__What needs to be done__.
Copy out all the entries below, word for word.
-------- Input data
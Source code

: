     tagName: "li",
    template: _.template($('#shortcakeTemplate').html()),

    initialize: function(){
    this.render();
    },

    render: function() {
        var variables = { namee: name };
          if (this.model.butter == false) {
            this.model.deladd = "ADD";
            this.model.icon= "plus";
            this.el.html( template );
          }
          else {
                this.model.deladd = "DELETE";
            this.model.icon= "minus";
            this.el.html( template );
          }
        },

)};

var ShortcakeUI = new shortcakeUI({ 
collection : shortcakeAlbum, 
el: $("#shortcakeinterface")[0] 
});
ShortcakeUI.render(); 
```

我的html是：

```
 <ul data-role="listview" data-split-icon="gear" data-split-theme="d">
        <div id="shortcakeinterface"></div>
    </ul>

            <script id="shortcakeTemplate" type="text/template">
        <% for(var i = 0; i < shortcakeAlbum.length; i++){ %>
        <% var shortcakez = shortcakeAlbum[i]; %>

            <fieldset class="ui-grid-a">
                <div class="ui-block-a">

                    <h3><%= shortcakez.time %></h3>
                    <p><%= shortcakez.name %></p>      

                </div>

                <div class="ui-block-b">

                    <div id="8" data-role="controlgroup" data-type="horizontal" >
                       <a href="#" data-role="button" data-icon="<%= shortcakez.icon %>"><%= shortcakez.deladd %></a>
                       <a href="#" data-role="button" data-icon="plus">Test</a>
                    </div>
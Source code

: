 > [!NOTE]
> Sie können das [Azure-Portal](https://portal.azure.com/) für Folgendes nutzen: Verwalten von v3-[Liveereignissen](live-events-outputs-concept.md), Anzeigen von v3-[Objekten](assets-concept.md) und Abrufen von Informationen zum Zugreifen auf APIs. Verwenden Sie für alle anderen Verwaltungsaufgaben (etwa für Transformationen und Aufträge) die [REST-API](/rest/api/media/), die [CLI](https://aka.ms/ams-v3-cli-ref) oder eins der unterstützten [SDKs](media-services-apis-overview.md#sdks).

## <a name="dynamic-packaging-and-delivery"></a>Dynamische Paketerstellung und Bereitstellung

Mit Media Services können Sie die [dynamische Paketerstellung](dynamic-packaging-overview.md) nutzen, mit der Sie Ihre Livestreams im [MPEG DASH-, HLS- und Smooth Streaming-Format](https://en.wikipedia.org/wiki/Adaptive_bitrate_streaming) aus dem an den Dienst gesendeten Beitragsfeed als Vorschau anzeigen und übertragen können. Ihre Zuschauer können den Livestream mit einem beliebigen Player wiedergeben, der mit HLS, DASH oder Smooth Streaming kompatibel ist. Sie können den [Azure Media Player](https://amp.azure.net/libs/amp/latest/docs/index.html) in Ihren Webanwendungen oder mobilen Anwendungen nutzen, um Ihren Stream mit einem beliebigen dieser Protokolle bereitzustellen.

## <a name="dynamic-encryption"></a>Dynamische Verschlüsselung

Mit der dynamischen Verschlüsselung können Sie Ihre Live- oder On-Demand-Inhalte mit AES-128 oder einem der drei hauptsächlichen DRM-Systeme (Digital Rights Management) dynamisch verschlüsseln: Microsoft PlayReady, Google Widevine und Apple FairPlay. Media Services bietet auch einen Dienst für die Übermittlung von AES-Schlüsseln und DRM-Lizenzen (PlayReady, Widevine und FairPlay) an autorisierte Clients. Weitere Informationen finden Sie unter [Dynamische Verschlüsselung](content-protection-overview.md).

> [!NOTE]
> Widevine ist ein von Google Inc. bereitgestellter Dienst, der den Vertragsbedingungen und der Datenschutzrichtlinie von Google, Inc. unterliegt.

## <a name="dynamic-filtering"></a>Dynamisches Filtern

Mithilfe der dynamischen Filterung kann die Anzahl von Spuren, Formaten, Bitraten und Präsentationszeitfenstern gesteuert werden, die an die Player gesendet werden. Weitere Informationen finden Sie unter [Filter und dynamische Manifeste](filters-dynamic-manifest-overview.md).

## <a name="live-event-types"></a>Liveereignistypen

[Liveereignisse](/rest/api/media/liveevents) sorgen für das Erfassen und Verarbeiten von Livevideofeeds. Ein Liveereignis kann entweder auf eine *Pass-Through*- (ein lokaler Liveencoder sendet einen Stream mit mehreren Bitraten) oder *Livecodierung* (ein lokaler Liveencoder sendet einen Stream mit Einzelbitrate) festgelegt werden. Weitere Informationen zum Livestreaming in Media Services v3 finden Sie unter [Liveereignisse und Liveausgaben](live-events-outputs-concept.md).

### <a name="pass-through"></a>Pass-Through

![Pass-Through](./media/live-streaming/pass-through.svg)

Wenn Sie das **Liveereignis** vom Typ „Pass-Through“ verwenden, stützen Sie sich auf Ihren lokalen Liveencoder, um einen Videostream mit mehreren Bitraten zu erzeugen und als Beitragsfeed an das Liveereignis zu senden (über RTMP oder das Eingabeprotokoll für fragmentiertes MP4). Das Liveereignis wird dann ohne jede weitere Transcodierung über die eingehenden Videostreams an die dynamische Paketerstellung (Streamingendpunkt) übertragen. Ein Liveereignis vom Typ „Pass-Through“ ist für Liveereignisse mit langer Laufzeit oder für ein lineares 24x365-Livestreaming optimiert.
----------------
__Response to this task__.
Source code

:     tagName: "li",
    template: _.template($('#shortcakeTemplate').html()),

    initialize: function(){
    this.render();
    },

    render: function() {
        var variables = { namee: name };
          if (this.model.butter == false) {
            this.model.deladd = "ADD";
            this.model.icon= "plus";
            this.el.html( template );
          }
          else {
                this.model.deladd = "DELETE";
            this.model.icon= "minus";
            this.el.html( template );
          }
        },

)};

var ShortcakeUI = new shortcakeUI({ 
collection : shortcakeAlbum, 
el: $("#shortcakeinterface")[0] 
});
ShortcakeUI.render(); 
```

我的html是：

```
 <ul data-role="listview" data-split-icon="gear" data-split-theme="d">
        <div id="shortcakeinterface"></div>
    </ul>

            <script id="shortcakeTemplate" type="text/template">
        <% for(var i = 0; i < shortcakeAlbum.length; i++){ %>
        <% var shortcakez = shortcakeAlbum[i]; %>

            <fieldset class="ui-grid-a">
                <div class="ui-block-a">

                    <h3><%= shortcakez.time %></h3>
                    <p><%= shortcakez.name %></p>      

                </div>

                <div class="ui-block-b">

                    <div id="8" data-role="controlgroup" data-type="horizontal" >
                       <a href="#" data-role="button" data-icon="<%= shortcakez.icon %>"><%= shortcakez.deladd %></a>
                       <a href="#" data-role="button" data-icon="plus">Test</a>
                    </div>
Source code

: > [!NOTE]
> Sie können das [Azure-Portal](https://portal.azure.com/) für Folgendes nutzen: Verwalten von v3-[Liveereignissen](live-events-outputs-concept.md), Anzeigen von v3-[Objekten](assets-concept.md) und Abrufen von Informationen zum Zugreifen auf APIs. Verwenden Sie für alle anderen Verwaltungsaufgaben (etwa für Transformationen und Aufträge) die [REST-API](/rest/api/media/), die [CLI](https://aka.ms/ams-v3-cli-ref) oder eins der unterstützten [SDKs](media-services-apis-overview.md#sdks).

## <a name="dynamic-packaging-and-delivery"></a>Dynamische Paketerstellung und Bereitstellung

Mit Media Services können Sie die [dynamische Paketerstellung](dynamic-packaging-overview.md) nutzen, mit der Sie Ihre Livestreams im [MPEG DASH-, HLS- und Smooth Streaming-Format](https://en.wikipedia.org/wiki/Adaptive_bitrate_streaming) aus dem an den Dienst gesendeten Beitragsfeed als Vorschau anzeigen und übertragen können. Ihre Zuschauer können den Livestream mit einem beliebigen Player wiedergeben, der mit HLS, DASH oder Smooth Streaming kompatibel ist. Sie können den [Azure Media Player](https://amp.azure.net/libs/amp/latest/docs/index.html) in Ihren Webanwendungen oder mobilen Anwendungen nutzen, um Ihren Stream mit einem beliebigen dieser Protokolle bereitzustellen.

## <a name="dynamic-encryption"></a>Dynamische Verschlüsselung

Mit der dynamischen Verschlüsselung können Sie Ihre Live- oder On-Demand-Inhalte mit AES-128 oder einem der drei hauptsächlichen DRM-Systeme (Digital Rights Management) dynamisch verschlüsseln: Microsoft PlayReady, Google Widevine und Apple FairPlay. Media Services bietet auch einen Dienst für die Übermittlung von AES-Schlüsseln und DRM-Lizenzen (PlayReady, Widevine und FairPlay) an autorisierte Clients. Weitere Informationen finden Sie unter [Dynamische Verschlüsselung](content-protection-overview.md).

> [!NOTE]
> Widevine ist ein von Google Inc. bereitgestellter Dienst, der den Vertragsbedingungen und der Datenschutzrichtlinie von Google, Inc. unterliegt.

## <a name="dynamic-filtering"></a>Dynamisches Filtern

Mithilfe der dynamischen Filterung kann die Anzahl von Spuren, Formaten, Bitraten und Präsentationszeitfenstern gesteuert werden, die an die Player gesendet werden. Weitere Informationen finden Sie unter [Filter und dynamische Manifeste](filters-dynamic-manifest-overview.md).

## <a name="live-event-types"></a>Liveereignistypen

[Liveereignisse](/rest/api/media/liveevents) sorgen für das Erfassen und Verarbeiten von Livevideofeeds. Ein Liveereignis kann entweder auf eine *Pass-Through*- (ein lokaler Liveencoder sendet einen Stream mit mehreren Bitraten) oder *Livecodierung* (ein lokaler Liveencoder sendet einen Stream mit Einzelbitrate) festgelegt werden. Weitere Informationen zum Livestreaming in Media Services v3 finden Sie unter [Liveereignisse und Liveausgaben](live-events-outputs-concept.md).

### <a name="pass-through"></a>Pass-Through

![Pass-Through](./media/live-streaming/pass-through.svg)

Wenn Sie das **Liveereignis** vom Typ „Pass-Through“ verwenden, stützen Sie sich auf Ihren lokalen Liveencoder, um einen Videostream mit mehreren Bitraten zu erzeugen und als Beitragsfeed an das Liveereignis zu senden (über RTMP oder das Eingabeprotokoll für fragmentiertes MP4). Das Liveereignis wird dann ohne jede weitere Transcodierung über die eingehenden Videostreams an die dynamische Paketerstellung (Streamingendpunkt) übertragen. Ein Liveereignis vom Typ „Pass-Through“ ist für Liveereignisse mit langer Laufzeit oder für ein lineares 24x365-Livestreaming optimiert.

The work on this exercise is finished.